"""
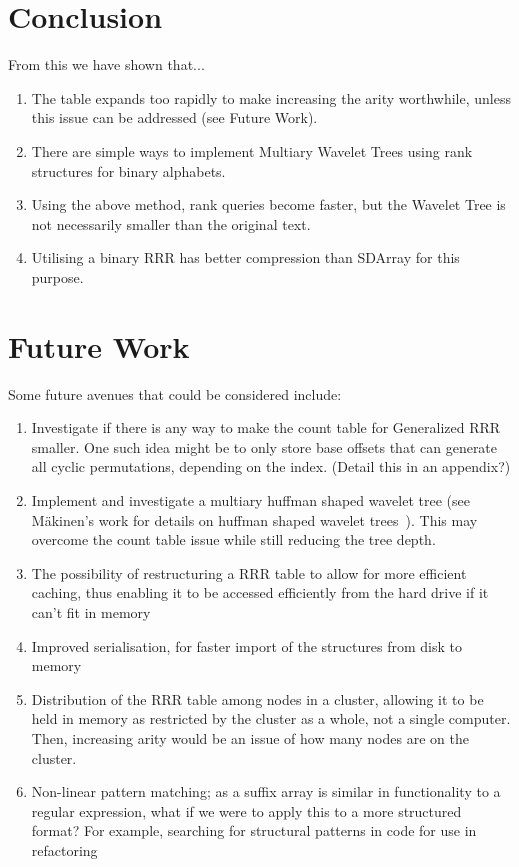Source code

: \section{Conclusion}
From this we have shown that...
\begin{enumerate}
\item
 	The table expands too rapidly to make increasing the arity worthwhile,
	unless this issue can be addressed (see Future Work).
\item
	There are simple ways to implement Multiary Wavelet Trees using rank
	structures for binary alphabets.
\item
	Using the above method, rank queries become faster, but the Wavelet Tree is 
	not necessarily smaller than the original text.
\item
	Utilising a binary RRR has better compression than SDArray for this purpose.
\end{enumerate}

\section{Future Work}
Some future avenues that could be considered include:

\begin{enumerate}
\item
	Investigate if there is any way to make the count table for Generalized RRR 
	smaller. One such idea might be to only store base offsets that can generate
	all cyclic permutations, depending on the index. (Detail this in an 
	appendix?)
	
\item
	Implement and investigate a multiary huffman shaped wavelet tree (see 
	M\"{a}kinen's work for details on huffman shaped wavelet
	trees~\cite{huffmanWT:makinen2005}). This may
	overcome the count table issue while still reducing the tree depth.

\item
	The possibility of restructuring a RRR table to allow for more
    efficient caching, thus enabling it to be accessed efficiently from the
	hard drive if it can't fit in memory

\item
	Improved serialisation, for faster import of the structures from disk to
	memory

\item
	Distribution of the RRR table among nodes in a cluster, allowing it to be
	held in memory as restricted by the cluster as a whole, not a single
	computer. Then, increasing arity would be an issue of how many nodes are
	on the cluster.

\item
	Non-linear pattern matching; as a suffix array is similar in functionality
	to a regular expression, what if we were to apply this to a more 
	structured format? For example, searching for structural patterns in code
	for use in refactoring
\end{enumerate}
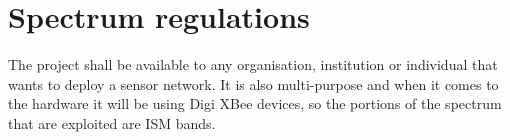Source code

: \section{Spectrum regulations}
The project shall be available to any organisation, institution or individual that wants to deploy a sensor network. It is also multi-purpose and when it comes to the hardware it will be using Digi XBee\textregistered{} devices, so the portions of the spectrum that are exploited are ISM bands.%


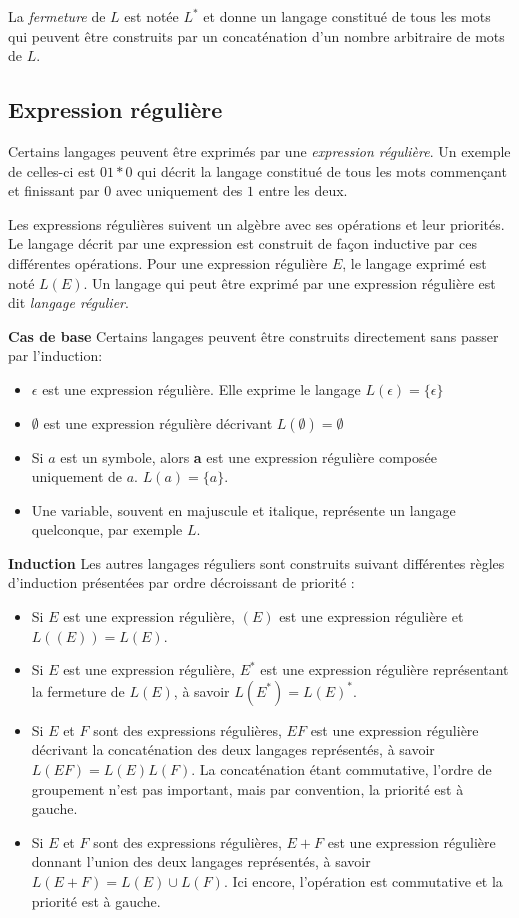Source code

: La \emph{fermeture} de $L$ est notée $L^*$ et donne un langage constitué de tous les mots qui peuvent être construits par un concaténation d'un nombre arbitraire de mots de $L$.

\subsection{Expression régulière}

Certains langages peuvent être exprimés par une \emph{expression régulière}. Un exemple de celles-ci est $01*0$ qui décrit la langage constitué de tous les mots commençant et finissant par $0$ avec uniquement des $1$ entre les deux.

Les expressions régulières suivent un algèbre avec ses opérations et leur priorités. Le langage décrit par une expression est construit de façon inductive par ces différentes opérations. Pour une expression régulière $E$, le langage exprimé est noté $L(E)$. Un langage qui peut être exprimé par une expression régulière est dit \emph{langage régulier}.


\textbf{Cas de base}
Certains langages peuvent être construits directement sans passer par l'induction:

\begin{itemize}
	\item $\epsilon$ est une expression régulière. Elle exprime le langage $L(\epsilon)=\{\epsilon\}$
	\item $\emptyset$ est une expression régulière décrivant $L(\emptyset)=\emptyset$
	\item Si $a$ est un symbole, alors \textbf{a} est une expression régulière composée uniquement de $a$. $L(a) = \{a\}$.
	\item Une variable, souvent en majuscule et italique, représente un langage quelconque, par exemple $L$.
\end{itemize}


\textbf{Induction}
Les autres langages réguliers sont construits suivant différentes règles d'induction présentées par ordre décroissant de priorité :

\begin{itemize}
	\item Si $E$ est une expression régulière, $(E)$ est une expression régulière et $L((E)) = L(E)$.
	\item Si $E$ est une expression régulière, $E^*$ est une expression régulière représentant la fermeture de $L(E)$, à savoir $L(E^*) = L(E)^*$.
	\item Si $E$ et $F$ sont des expressions régulières, $EF$ est une expression régulière décrivant la concaténation des deux langages représentés, à savoir $L(EF)=L(E)L(F)$. La concaténation étant commutative, l'ordre de groupement n'est pas important, mais par convention, la priorité est à gauche.
	\item Si $E$ et $F$ sont des expressions régulières, $E+F$ est une expression régulière donnant l'union des deux langages représentés, à savoir $L(E+F)=L(E)\cup L(F)$. Ici encore, l'opération est commutative et la priorité est à gauche.
\end{itemize}
	
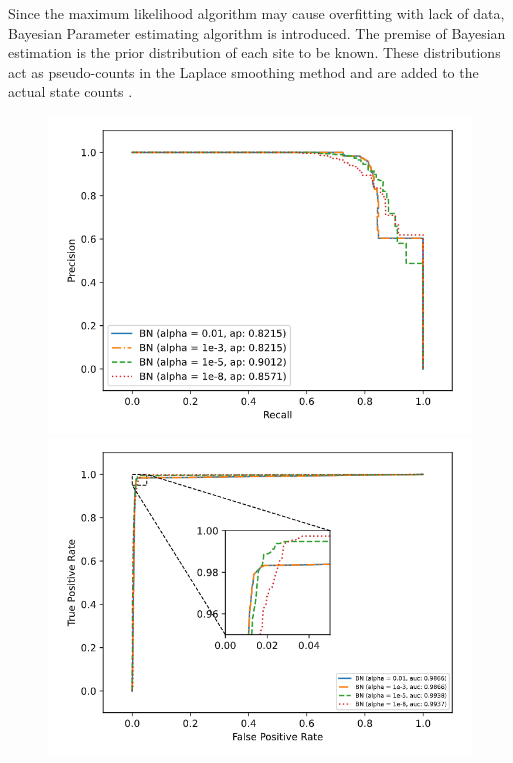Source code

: \documentclass[journal,twoside]{IEEEtran}
\begin{document}
Since the maximum likelihood algorithm may cause overfitting with lack of data, Bayesian Parameter estimating algorithm is introduced. The premise of Bayesian estimation is the prior distribution of each site to be known. These distributions act as pseudo-counts in the Laplace smoothing method \cite{schutze2008introduction} and are added to the actual state counts \cite{koller2009probabilistic}. 

\begin{figure}[htbp]
\centerline{\includegraphics[scale=0.35]{Pics/bn_prcurve.png}
    \includegraphics[scale=0.35]{Pics/bn_roccurve.png}}

\end{figure}
\end{document}
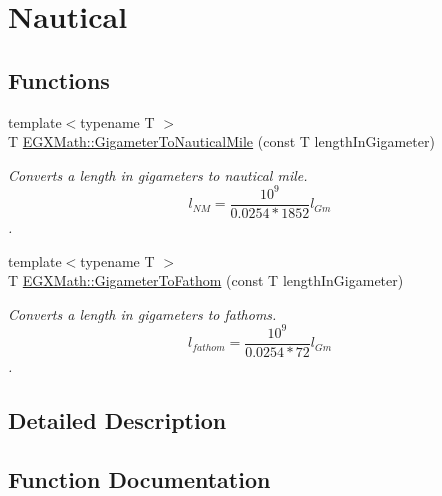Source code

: \hypertarget{group___e_g_x_math-_conversions-_length_conversions-_s_i-_gigameter-_nautical}{}\section{Nautical}
\label{group___e_g_x_math-_conversions-_length_conversions-_s_i-_gigameter-_nautical}
\subsection*{Functions}
\begin{DoxyCompactItemize}
\item 
{\footnotesize template$<$typename T $>$ }\\T \mbox{\hyperlink{group___e_g_x_math-_conversions-_length_conversions-_s_i-_gigameter-_nautical_ga52d7a5290f284cdfec247ba606967867}{E\+G\+X\+Math\+::\+Gigameter\+To\+Nautical\+Mile}} (const T length\+In\+Gigameter)
\begin{DoxyCompactList}\small\item\em Converts a length in gigameters to nautical mile. \[ l_{NM}= \frac{10^{9}}{0.0254 * 1852} l_{Gm} \]. \end{DoxyCompactList}\item 
{\footnotesize template$<$typename T $>$ }\\T \mbox{\hyperlink{group___e_g_x_math-_conversions-_length_conversions-_s_i-_gigameter-_nautical_gac09c5a61b554d3c3c2df3e414aca0e73}{E\+G\+X\+Math\+::\+Gigameter\+To\+Fathom}} (const T length\+In\+Gigameter)
\begin{DoxyCompactList}\small\item\em Converts a length in gigameters to fathoms. \[ l_{fathom}= \frac{10^{9}}{0.0254 * 72} l_{Gm} \]. \end{DoxyCompactList}\end{DoxyCompactItemize}


\subsection{Detailed Description}


\subsection{Function Documentation}
\mbox{\label{group___e_g_x_math-_conversions-_length_conversions-_s_i-_gigameter-_nautical_gac09c5a61b554d3c3c2df3e414aca0e73}} 
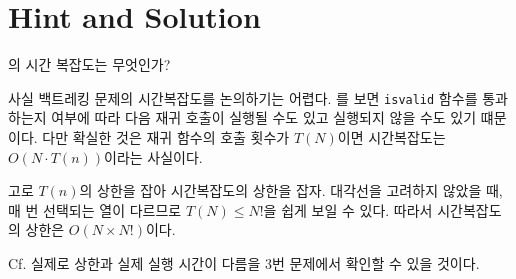 \chapter{Hint and Solution}

\begin{problem}
    의 시간 복잡도는 무엇인가?
\end{problem}

\begin{sol}
    사실 백트레킹 문제의 시간복잡도를 논의하기는 어렵다. 를 보면 \texttt{isvalid} 함수를 통과하는지 여부에 따라 다음 재귀 호출이 실행될 수도 있고 실행되지 않을 수도 있기 떄문이다. 다만 확실한 것은 재귀 함수의 호출 횟수가 $T(N)$이면 시간복잡도는 $O(N \cdot T(n))$이라는 사실이다.

    고로 $T(n)$의 상한을 잡아 시간복잡도의 상한을 잡자. 대각선을 고려하지 않았을 때, 매 번 선택되는 열이 다르므로 $T(N) \leq N!$을 쉽게 보일 수 있다. 따라서 시간복잡도의 상한은 $O(N \times N!)$이다.

    Cf. 실제로 상한과 실제 실행 시간이 다름을 3번 문제에서 확인할 수 있을 것이다.
\end{sol}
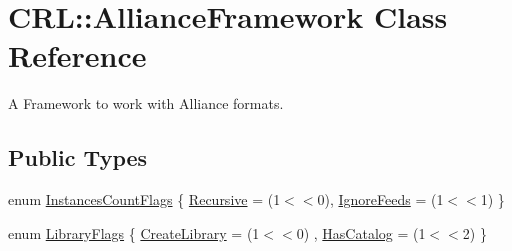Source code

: \hypertarget{classCRL_1_1AllianceFramework}{}\section{C\+RL\+:\+:Alliance\+Framework Class Reference}
\label{classCRL_1_1AllianceFramework}


A Framework to work with Alliance formats.  


\subsection*{Public Types}
\begin{DoxyCompactItemize}
\item 
enum \hyperlink{classCRL_1_1AllianceFramework_a03ef94e043d2d25eb7a6a5f1ae176432}{Instances\+Count\+Flags} \{ \newline
\hyperlink{classCRL_1_1AllianceFramework_a03ef94e043d2d25eb7a6a5f1ae176432a3c65ebdaecc4b34b54a01ff3a5c3195a}{Recursive} = (1$<$$<$0), 
\newline
\hyperlink{classCRL_1_1AllianceFramework_a03ef94e043d2d25eb7a6a5f1ae176432a4a10630340ffb5b0aa9983f8b7f4cbe0}{Ignore\+Feeds} = (1$<$$<$1)
 \}
\item 
enum \hyperlink{classCRL_1_1AllianceFramework_a0ec1cd09dec34dfecfec22927b92cc25}{Library\+Flags} \{ \newline
\hyperlink{classCRL_1_1AllianceFramework_a0ec1cd09dec34dfecfec22927b92cc25ade58398b3ec849dc3aedb6a0812fbc7a}{Create\+Library} = (1$<$$<$0)
, \newline
\hyperlink{classCRL_1_1AllianceFramework_a0ec1cd09dec34dfecfec22927b92cc25a8d9678631764327cbfe81f8184fa9e05}{Has\+Catalog} = (1$<$$<$2)
 \}
\end{DoxyCompactItemize}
"""
** PROBLEM DETAILS **
Copy out, word for word, the part of the entries above that begins at the line with "Les autres langages" and ends at the line with "savoir $L(E^*) = L(E)^*$.", including both.

** RESPONSE **
Les autres langages réguliers sont construits suivant différentes règles d'induction présentées par ordre décroissant de priorité :

\begin{itemize}
	\item Si $E$ est une expression régulière, $(E)$ est une expression régulière et $L((E)) = L(E)$.
	\item Si $E$ est une expression régulière, $E^*$ est une expression régulière représentant la fermeture de $L(E)$, à savoir $L(E^*) = L(E)^*$.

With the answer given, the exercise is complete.